Your objective: State the number of lines in these records holding "портов". Say nothing more.

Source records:

"""

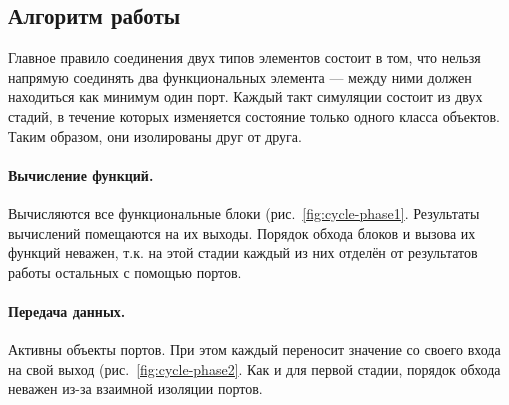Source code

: \subsection{Алгоритм работы}

Главное правило соединения двух типов элементов состоит в том, что нельзя напрямую соединять два функциональных элемента --- между ними должен находиться как минимум один порт. Каждый такт симуляции состоит из двух стадий, в течение которых изменяется состояние только одного класса объектов. Таким образом, они изолированы друг от друга.


\paragraph{Вычисление функций.} Вычисляются все функциональные блоки (рис.~\ref{fig:cycle-phase1}. Результаты вычислений помещаются на их выходы. Порядок обхода блоков и вызова их функций неважен, т.к. на этой стадии каждый из них отделён от результатов работы остальных с помощью портов.

\paragraph{Передача данных.} Активны объекты портов. При этом каждый переносит значение со своего входа на свой выход (рис.~\ref{fig:cycle-phase2}. Как и для первой стадии, порядок обхода неважен из-за взаимной изоляции портов.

"""

Task result: 2